Some leaders have used their farewell to give advice that speaks wisdom to people in later generations.  In his farewell to the nation in 1961 President Dwight D. Eisenhower uttered the surprising, but all-too-prophetic words “We must guard against the acquisition of unwarranted influence, whether sought or unsought, by the military-industrial complex.....” – warning of a challenge for us and all nations through the Cold War, the Missile Race, and to this day, a warning that military and industrial forces should serve the nation, not become its reason for being.......    Abraham Lincoln’s second Inaugural address was not intended to be his farewell but it turned out to be one of his last great speeches before his assassination, and in it he left this legacy for people of his era and for us as well: “With malice toward none; with charity for all; with firmness in the right, as God gives us to see the right, let us strive on to finish the work we are in; to bind up the nation's wounds; to care for him who shall have borne the battle, and for his widow, and his orphan--to do all which may achieve and cherish a just and lasting peace, among ourselves, and with all nations.” He didn’t address those words to us, but that’s an appropriate mandate for us at this time of war – “to bind up the nation’s wounds, to care for him who shall have borne the battle, and for his widow and his orphan, and to do all which may achieve and cherish a just and lasting peace among ourselves, and with all nations.”  Profound parting instruction......
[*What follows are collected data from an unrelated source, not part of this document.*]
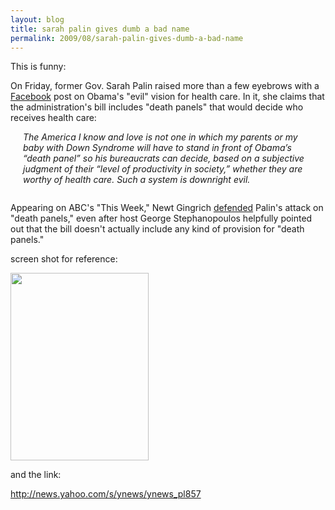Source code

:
 ```yaml
---
layout: blog
title: sarah palin gives dumb a bad name
permalink: 2009/08/sarah-palin-gives-dumb-a-bad-name
---
```


<p>This is funny:</p>
<p>On Friday, former <span class="yshortcuts" id="lw_1249932567_5">Gov. Sarah Palin</span> raised more than a few eyebrows with a <a href="http://us.rd.yahoo.com/dailynews/ynews/pl_ynews/storytext/ynews_pl857/33000084/SIG=11nitu5im/*http://www.facebook.com/note.php?note_id=113851103434" target="_blank"><span class="yshortcuts" id="lw_1249932567_6">Facebook</span></a> post on Obama's "evil" vision for health care. In it, she claims that the administration's bill includes "death panels" that would decide who receives health care:</p>
<p></p><p style="padding:0 20px 1em; font-style:italic;">The America I know and love is not one in which my parents or my baby with <span class="yshortcuts" id="lw_1249932567_7">Down Syndrome</span> will have to stand in front of Obama&rsquo;s &ldquo;death panel&rdquo; so his bureaucrats can decide, based on a subjective judgment of their &ldquo;level of productivity in society,&rdquo; whether they are worthy of health care. Such a system is downright evil.</p>
<p>
Appearing on ABC's "This Week," <span class="yshortcuts" id="lw_1249932567_8">Newt Gingrich</span> <a href="http://us.rd.yahoo.com/dailynews/ynews/pl_ynews/storytext/ynews_pl857/33000084/SIG=12kqeu8gu/*http://blogs.abcnews.com/george/2009/08/gingrich-defends-palins-death-panels-.html" target="_blank"><span class="yshortcuts" id="lw_1249932567_9">defended</span></a> Palin's attack on "death panels," even after <span class="yshortcuts" id="lw_1249932567_10">host George Stephanopoulos</span> helpfully pointed out that the bill doesn't actually include any kind of provision for "death panels."</p>
<p>screen shot for reference:</p>

<a href="http://blog.kristeraxel.com/wp-content/uploads/2009/08/Screen-shot-2011-09-26-at-6.25.15-PM.png"><img src="http://blog.kristeraxel.com/wp-content/uploads/2009/08/Screen-shot-2011-09-26-at-6.25.15-PM-221x300.png" alt="" title="Screen shot 2011-09-26 at 6.25.15 PM" width="221" height="300" class="aligncenter size-medium wp-image-1286" /></a>

<p>and the link:</p>
<p><a href="http://news.yahoo.com/s/ynews/ynews_pl857" title="http://news.yahoo.com/s/ynews/ynews_pl857">http://news.yahoo.com/s/ynews/ynews_pl857</a></p>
What were Jesus’ parting instructions?  I know that today is Mothers’ Day, and I won’t be ignoring that important observance.  We’ll offer up prayers for Mother’s Day, and I hope that some of what I say today will apply to mothers and mothering and family life, but my preaching focus is on another holiday – one that seldom gets celebrated – namely Ascension Day.  I’m sure nobody sent out any Ascension Day cards this year, and I don’t imagine you sent your loved ones flowers for Ascension Day, but last Thursday was the day, forty days after Easter, the day of remembering Jesus’ departure from earth.  Since it falls mid-week we don’t always take note of it on Sundays, but today I want to look at this story, and especially at Jesus’ parting instructions to the disciples.  There is a lot of wisdom there for Christian people, and it can apply to mothering and fathering and life in a family, to matters of spiritual growth and life in the church, to any aspect of Christian living.  I want us to look at these parting instructions, which touch on two opposite poles of our experience – on waiting and going, being and doing, looking inward and looking outward, growing personally and getting to work for others............
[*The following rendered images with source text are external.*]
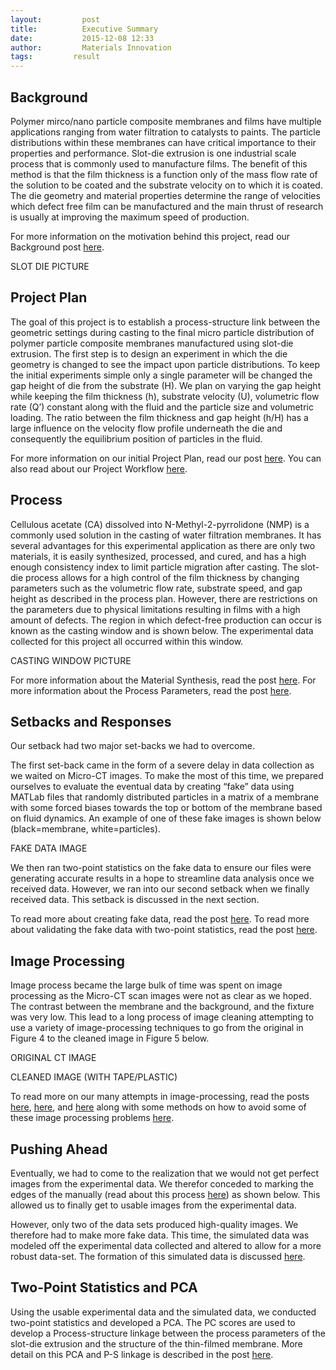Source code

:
 ```yaml
---
layout:     	post
title:      	Executive Summary
date:       	2015-12-08 12:33
author:     	Materials Innovation
tags:         result
---
```


## Background

Polymer mirco/nano particle composite membranes and films have multiple applications ranging from water filtration to catalysts to paints. The particle distributions within these membranes can have critical importance to their properties and performance.
Slot-die extrusion is one industrial scale process that is commonly used to manufacture films. The benefit of this method is that the film thickness is a function only of the mass flow rate of the solution to be coated and the substrate velocity on to which it is coated. The die geometry and material properties determine the range of velocities which defect free film can be manufactured and the main thrust of research is usually at improving the maximum speed of production.

For more information on the motivation behind this project, read our Background post [here](http://materials-informatics-class-fall2015.github.io/MIC-Microparticle-distribution/2015/09/08/background/ "Background").

SLOT DIE PICTURE

## Project Plan

The goal of this project is to establish a process-structure link between the geometric settings during casting to the final micro particle distribution of polymer particle composite membranes manufactured using slot-die extrusion. 
The first step is to design an experiment in which the die geometry is changed to see the impact upon particle distributions. To keep the initial experiments simple only a single parameter will be changed the gap height of die from the substrate (H). We plan on varying the gap height while keeping the film thickness (h), substrate velocity (U), volumetric flow rate (Q’) constant along with the fluid and the particle size and volumetric loading. The ratio between the film thickness and gap height (h/H) has a large influence on the velocity flow profile underneath the die and consequently the equilibrium position of particles in the fluid. 

For more information on our initial Project Plan, read our post [here](http://materials-informatics-class-fall2015.github.io/MIC-Microparticle-distribution/2015/09/08/Project_Plan/).
You can also read about our Project Workflow [here](http://materials-informatics-class-fall2015.github.io/MIC-Microparticle-distribution/2015/09/26/Mowrkflow/).

## Process

Cellulous acetate (CA) dissolved into N-Methyl-2-pyrrolidone (NMP) is a commonly used solution in the casting of water filtration membranes. It has several advantages for this experimental application as there are only two materials, it is easily synthesized, processed, and cured, and has a high enough consistency index to limit particle migration after casting.
The slot-die process allows for a high control of the film thickness by changing parameters such as the volumetric flow rate, substrate speed, and gap height as described in the process plan. However, there are restrictions on the parameters due to physical limitations resulting in films with a high amount of defects. The region in which defect-free production can occur is known as the casting window and is shown below. The experimental data collected for this project all occurred within this window.

CASTING WINDOW PICTURE

For more information about the Material Synthesis, read the post [here](http://materials-informatics-class-fall2015.github.io/MIC-Microparticle-distribution/2015/09/22/Material_Synthesis/).
For more information about the Process Parameters, read the post [here](http://materials-informatics-class-fall2015.github.io/MIC-Microparticle-distribution/2015/09/29/Process/).

## Setbacks and Responses

Our setback had two major set-backs we had to overcome.

The first set-back came in the form of a severe delay in data collection as we waited on Micro-CT images. To make the most of this time, we prepared ourselves to evaluate the eventual data by creating “fake” data using MATLab files that randomly distributed particles in a matrix of a membrane with some forced biases towards the top or bottom of the membrane based on fluid dynamics. An example of one of these fake images is shown below (black=membrane, white=particles).

FAKE DATA IMAGE

We then ran two-point statistics on the fake data to ensure our files were generating accurate results in a hope to streamline data analysis once we received data. However, we ran into our second setback when we finally received data. This setback is discussed in the next section.

To read more about creating fake data, read the post [here](http://materials-informatics-class-fall2015.github.io/MIC-Microparticle-distribution/2015/10/15/Waiting/).
To read more about validating the fake data with two-point statistics, read the post [here](http://materials-informatics-class-fall2015.github.io/MIC-Microparticle-distribution/2015/10/15/Validation/).

## Image Processing

Image process became the large bulk of time was spent on image processing as the Micro-CT scan images were not as clear as we hoped. The contrast between the membrane and the background, and the fixture was very low. This lead to a long process of image cleaning attempting to use a variety of image-processing techniques to go from the original in Figure 4 to the cleaned image in Figure 5 below.

ORIGINAL CT IMAGE

CLEANED IMAGE (WITH TAPE/PLASTIC)

To read more on our many attempts in image-processing, read the posts [here](http://materials-informatics-class-fall2015.github.io/MIC-Microparticle-distribution/2015/10/30/Image%20Processing%20-%20Issues/), [here](http://materials-informatics-class-fall2015.github.io/MIC-Microparticle-distribution/2015/10/30/Image%20Processing%20-%20Background%20Noise/), and [here](http://materials-informatics-class-fall2015.github.io/MIC-Microparticle-distribution/2015/11/11/Image%20Processing%20-%20Contrast/) along with some methods on how to avoid some of these image processing problems [here](http://materials-informatics-class-fall2015.github.io/MIC-Microparticle-distribution/2015/11/22/FutureImaging/).

## Pushing Ahead

Eventually, we had to come to the realization that we would not get perfect images from the experimental data. We therefor conceded to marking the edges of the manually (read about this process [here](http://materials-informatics-class-fall2015.github.io/MIC-Microparticle-distribution/2015/11/22/Painting/)) as shown below. This allowed us to finally get to usable images from the experimental data.

However, only two of the data sets produced high-quality images. We therefore had to make more fake data. This time, the simulated data was modeled off the experimental data collected and altered to allow for a more robust data-set. The formation of this simulated data is discussed [here](http://materials-informatics-class-fall2015.github.io/MIC-Microparticle-distribution/2015/12/07/Fake-ish%20Data%20-%20Part%202/).

## Two-Point Statistics and PCA

Using the usable experimental data and the simulated data, we conducted two-point statistics and developed a PCA. The PC scores are used to develop a Process-structure linkage between the process parameters of the slot-die extrusion and the structure of the thin-filmed membrane.
More detail on this PCA and P-S linkage is described in the post [here](http://materials-informatics-class-fall2015.github.io/MIC-Microparticle-distribution/2015/12/08/PCA/).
            As some of you know, Luke and Acts were written by the same author.  Luke’s gospel tells the story of Jesus life, and the sequel, The Acts of the Apostles, gives an account of all that took place in the generation after Jesus.  As you probably noticed, Luke uses the story of Jesus’ ascension as the bridge between the two – the concluding words of the gospel and, with slightly different details, the opening of Acts.  One of Jesus’ final instructions is recorded in both books, namely his commandment that the disciples should wait in Jerusalem until they have received the Holy Spirit.  Luke 24:49 says “And I myself will send upon you what the Father has promised.  But you must wait in the city until the power from above comes down upon you.”  Acts 1: 4-5 puts it this way:  “He gave them this order: ‘Do not leave Jerusalem, but wait for the gift I told you about, the gift the Father promised.  John baptized you with water, but in a few days you will be baptized by the Holy Spirit.’”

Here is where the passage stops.